De longues files d'attente se formaient jeudi matin devant les banques indiennes pour échanger des billets après la démonétisation surprise de 24 milliards de coupures en circulation pour lutter contre l'évasion fiscale.

Les Indiens ont été pris de court par l'annonce du gouvernement mardi soir que les coupures de 500 et 1000 roupies, plus importantes valeurs faciales en circulation, n'avaient soudain plus de valeur légale afin de «briser l'emprise de la corruption et de l'argent noir».

Des centaines de millions d'Indiens se sont retrouvés avec insuffisamment d'argent liquide dans leur portefeuille pour les achats du quotidien, dans une économie où 90 % des transactions se font en argent comptant. Commerçants et chauffeurs de rickshaw refusaient de prendre les coupures démonétisées.

Après une fermeture de 24 heures pour préparer l'arrivée de nouveaux billets de 500 et 2.000 roupies, les banques ont rouvert jeudi matin pour permettre aux consommateurs de déposer sur un compte ou convertir leur argent.

«Ma principale inquiétude c'est de savoir comment me procurer les provisions essentielles pour les prochains jours vu que la plupart des gens n'ont pas de petites coupures ou les nouveaux billets», a déclaré à l'AFP R.P. Singh, un vendeur de journaux faisant la queue devant un établissement bancaire du centre de New Delhi pour échanger ses vieilles coupures contre les nouvelles.

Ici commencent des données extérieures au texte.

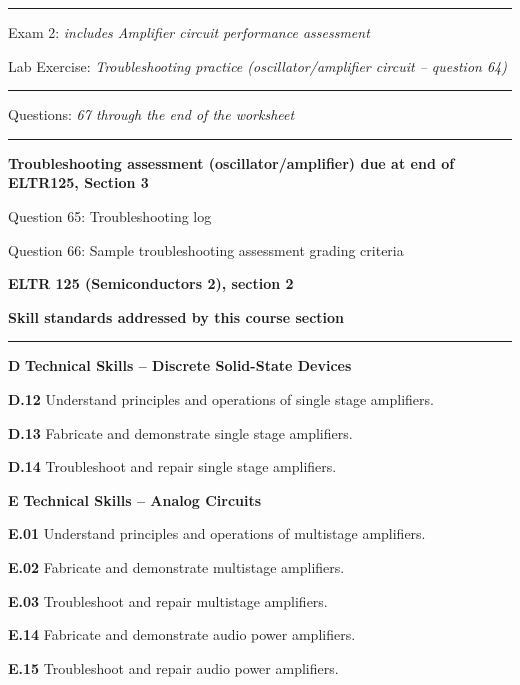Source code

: \vskip 10pt
\hrule \vskip 5pt
\noindent
{}

\hskip 10pt Exam 2: {\it includes Amplifier circuit performance assessment}
 
\hskip 10pt Lab Exercise: {\it Troubleshooting practice (oscillator/amplifier circuit -- question 64)}
  
\vskip 10pt
\hrule \vskip 5pt
\noindent
{}

\hskip 10pt Questions: {\it 67 through the end of the worksheet}
 
\vskip 10pt

\hrule \vskip 5pt
\noindent
{}

\hskip 10pt {\bf Troubleshooting assessment (oscillator/amplifier) due at end of ELTR125, Section 3}

\hskip 10pt Question 65: Troubleshooting log
 
\hskip 10pt Question 66: Sample troubleshooting assessment grading criteria
 
\vskip 10pt










\vfil \eject

\centerline{\bf ELTR 125 (Semiconductors 2), section 2} \bigskip 
 
\vskip 10pt

\noindent
{\bf Skill standards addressed by this course section}

\vskip 5pt

\hrule \vskip 10pt
\noindent
{}

\vskip 5pt

\medskip
\item{\bf D} {\bf Technical Skills -- Discrete Solid-State Devices}
\item{\bf D.12} Understand principles and operations of single stage amplifiers.
\item{\bf D.13} Fabricate and demonstrate single stage amplifiers.
\item{\bf D.14} Troubleshoot and repair single stage amplifiers.
\item{\bf E} {\bf Technical Skills -- Analog Circuits}
\item{\bf E.01} Understand principles and operations of multistage amplifiers.
\item{\bf E.02} Fabricate and demonstrate multistage amplifiers.
\item{\bf E.03} Troubleshoot and repair multistage amplifiers.
\item{\bf E.14} Fabricate and demonstrate audio power amplifiers.
\item{\bf E.15} Troubleshoot and repair audio power amplifiers.
\medskip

À l'entrée d'une branche de la Yes Bank sur l'avenue Janpath, une vingtaine de personnes attendaient. Certains faisaient le pied de grue devant la porte avant même l'ouverture des locaux.

«Il y a clairement une très grosse affluence de bon matin, pour d'évidentes raisons. Tout le monde veut faire des dépôts (des billets inutilisables pour les achats) et retirer des petits billets pour s'en sortir», a commenté une employée de la banque, qui n'a pas souhaité donner son nom, car n'étant pas autorisée à parler à la presse.

Partout dans le pays, la même scène se reproduisait. Les médias montraient des images de queues impressionnantes devant les banques publiques de petites villes, qui brassent un nombre beaucoup plus important de clients.

Dans certains endroits, l'agacement gagnait la foule, irritée par des retards à l'ouverture.

«Mais qu'est-ce qu'ils font ? Pourquoi n'ont-ils pas déjà ouvert la banque ? Nous attendons depuis déjà plus de deux heures pour changer notre argent», s'est énervé un client à l'extérieur d'une banque de Modinagar, dans l'État de l'Uttar Pradesh (nord), interrogé par la chaîne ABP News.

Pour les touristes aussi, la démonétisation surprise complique singulièrement le séjour.

«J'ai dû revenir de la foire aux chameaux de Pushkar, dans le Rajasthan, parce que je n'avais pas assez de petits billets et que c'est difficile de payer en carte là-bas», a confié à l'AFP Contantz, une touriste argentine.

Si les experts anticipent une chute de la consommation dans l'immédiat, ils estiment que cette mesure entraînera sur le long terme une croissance du PIB grâce à la hausse des dépôts bancaires.